The 2-tiered approach is the start of trying to get this balance right. It, like the industry’s adoption of risk management, will be in stages and still has a long way to go. Its comprehensive application will ultimately depend on a measure of convergence within the industry about measurement methodologies, model calibration and benchmarks.
In the longer term, one of the biggest challenges, both to industry and regulators, is the development of a single comprehensive risk management framework that is capable of application to any financial institution or group of financial institutions, regardless of the combination of financial products and services that it provides. That is, a single framework that can break an institution down into its basic risk components of market risks, credit risks, underwriting risks and operational risks, then re-aggregate them in a meaningful way. While the field of risk management has made some important advances in the past decade, I suspect we are still a long way away from this single framework. This is one area where I am looking to academics to contribute in a major way.
Finally, let me turn very briefly to the great unknown – technology.
At the time of the Wallis Inquiry, roughly 3 years ago, we talked about technology as an express train hurtling down the track at us. We didn’t know when the express train would hit or whether it would bring a paradigm shift or just a lot of tinkering at the edges.

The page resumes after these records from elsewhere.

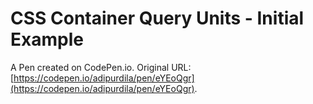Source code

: # CSS Container Query Units - Initial Example

A Pen created on CodePen.io. Original URL: [https://codepen.io/adipurdila/pen/eYEoQgr](https://codepen.io/adipurdila/pen/eYEoQgr).

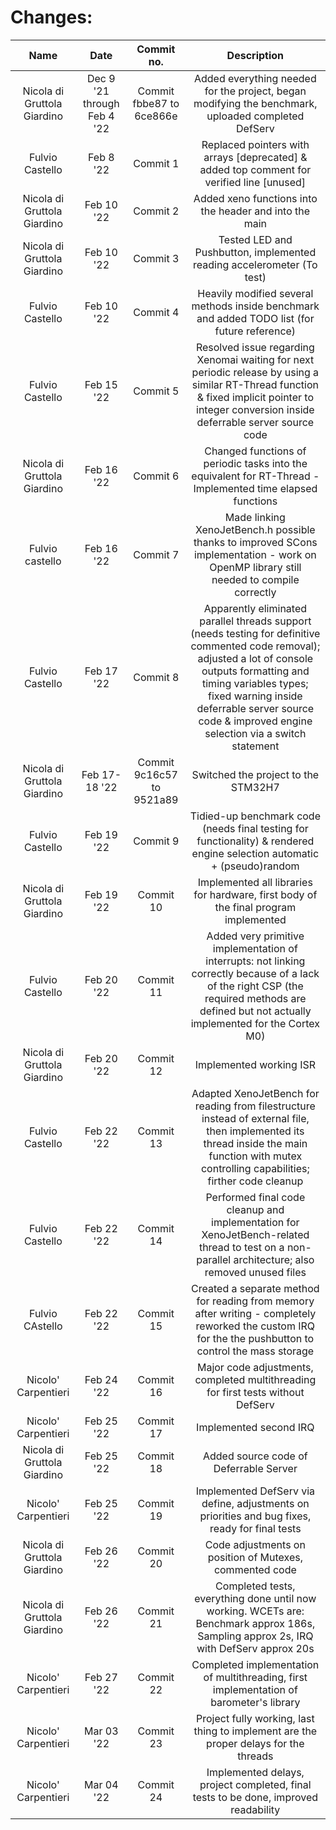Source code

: Changes:
========

| Name | Date | Commit no. | Description |
|:----:|:----:|:----------:|:-----------:|
| Nicola di Gruttola Giardino | Dec 9 '21 through Feb 4 '22 | Commit fbbe87 to 6ce866e | Added everything needed for the project, began modifying the benchmark, uploaded completed DefServ |
| Fulvio Castello | Feb 8 '22 | Commit 1 | Replaced pointers with arrays [deprecated] & added top comment for verified line [unused] |
| Nicola di Gruttola Giardino | Feb 10 '22 | Commit 2 | Added xeno functions into the header and into the main |
| Nicola di Gruttola Giardino | Feb 10 '22 | Commit 3 | Tested LED and Pushbutton, implemented reading accelerometer (To test) |
| Fulvio Castello | Feb 10 '22 | Commit 4 | Heavily modified several methods inside benchmark and added TODO list (for future reference) |
| Fulvio Castello | Feb 15 '22 | Commit 5 | Resolved issue regarding Xenomai waiting for next periodic release by using a similar RT-Thread function & fixed implicit pointer to integer conversion inside deferrable server source code |
| Nicola di Gruttola Giardino | Feb 16 '22 | Commit 6 | Changed functions of periodic tasks into the equivalent for RT-Thread - Implemented time elapsed functions |
| Fulvio castello | Feb 16 '22 | Commit 7 | Made linking XenoJetBench.h possible thanks to improved SCons implementation - work on OpenMP library still needed to compile correctly |
| Fulvio Castello | Feb 17 '22 | Commit 8 | Apparently eliminated parallel threads support (needs testing for definitive commented code removal); adjusted a lot of console outputs formatting and timing variables types; fixed warning inside deferrable server source code & improved engine selection via a switch statement |
| Nicola di Gruttola Giardino | Feb 17-18 '22 | Commit 9c16c57 to 9521a89 | Switched the project to the STM32H7 |
| Fulvio Castello | Feb 19 '22 | Commit 9| Tidied-up benchmark code (needs final testing for functionality) & rendered engine selection automatic + (pseudo)random |
| Nicola di Gruttola Giardino | Feb 19 '22 | Commit 10 | Implemented all libraries for hardware, first body of the final program implemented |
| Fulvio Castello | Feb 20 '22 | Commit 11 | Added very primitive implementation of interrupts: not linking correctly because of a lack of the right CSP (the required methods are defined but not actually implemented for the Cortex M0) |
| Nicola di Gruttola Giardino | Feb 20 '22 | Commit 12 | Implemented working ISR |
| Fulvio Castello | Feb 22 '22 | Commit 13 | Adapted XenoJetBench for reading from filestructure instead of external file, then implemented its thread inside the main function with mutex controlling capabilities; firther code cleanup |
| Fulvio Castello | Feb 22 '22 | Commit 14 | Performed final code cleanup and implementation for XenoJetBench-related thread to test on a non-parallel architecture; also removed unused files |
| Fulvio CAstello | Feb 22 '22 | Commit 15 | Created a separate method for reading from memory after writing - completely reworked the custom IRQ for the the pushbutton to control the mass storage |
| Nicolo' Carpentieri | Feb 24 '22 | Commit 16 | Major code adjustments, completed multithreading for first tests without DefServ |
| Nicolo' Carpentieri | Feb 25 '22 | Commit 17 | Implemented second IRQ |
| Nicola di Gruttola Giardino | Feb 25 '22 | Commit 18 | Added source code of Deferrable Server |
| Nicolo' Carpentieri | Feb 25 '22 | Commit 19 | Implemented DefServ via define, adjustments on priorities and bug fixes, ready for final tests |
| Nicola di Gruttola Giardino | Feb 26 '22 | Commit 20 | Code adjustments on position of Mutexes, commented code |
| Nicola di Gruttola Giardino | Feb 26 '22 | Commit 21 | Completed tests, everything done until now working. WCETs are: Benchmark approx 186s, Sampling approx 2s, IRQ with DefServ approx 20s |
| Nicolo' Carpentieri | Feb 27 '22 | Commit 22 | Completed implementation of multithreading, first implementation of barometer's library |
| Nicolo' Carpentieri | Mar 03 '22 | Commit 23 | Project fully working, last thing to implement are the proper delays for the threads |
| Nicolo' Carpentieri | Mar 04 '22 | Commit 24 | Implemented delays, project completed, final tests to be done, improved readability |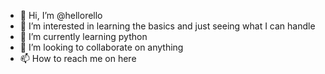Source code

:- 👋 Hi, I’m @hellorello
- 👀 I’m interested in learning the basics and just seeing what I can handle
- 🌱 I’m currently learning python
- 💞️ I’m looking to collaborate on anything 
- 📫 How to reach me on here 

<!---
hellorello/hellorello is a ✨ special ✨ repository because its `README.md` (this file) appears on your GitHub profile.
You can click the Preview link to take a look at your changes.
--->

Since that time, and notwithstanding the Asian crisis, many of the more obvious technological implications that we discussed in the Wallis Report have come to pass. Yet still, we sit on the rails of the express train without a clear vision of how it will change the world of finance. Most regulators, for example, still seem quite sanguine about the impact of internet selling of financial products.
There seems to be an implicit assumption that those who are computer literate are definitionally financially literate – in other words that there is less of an asymmetric information problem for those that deal on the internet. That may turn out to be true, but my suspicion is that a fool and his money are even more easily parted on the net, than they are in the street.
While the net and other related technological advances will be a challenge for prudential regulators in the 21st century, the headache will be even greater for market integrity regulators.
On balance, I suspect it will not be critical for regulators to anticipate every twist and turn of the technological maze. What will be most important is that they respond to the changing environment within a consistent philosophical framework. This takes me back to where I started – namely, to the need for regulatory structures and practices to be properly aligned with the rationale for regulation – though I have a feeling that, in the 21st century, this is going to be a lot easier to say than to achieve.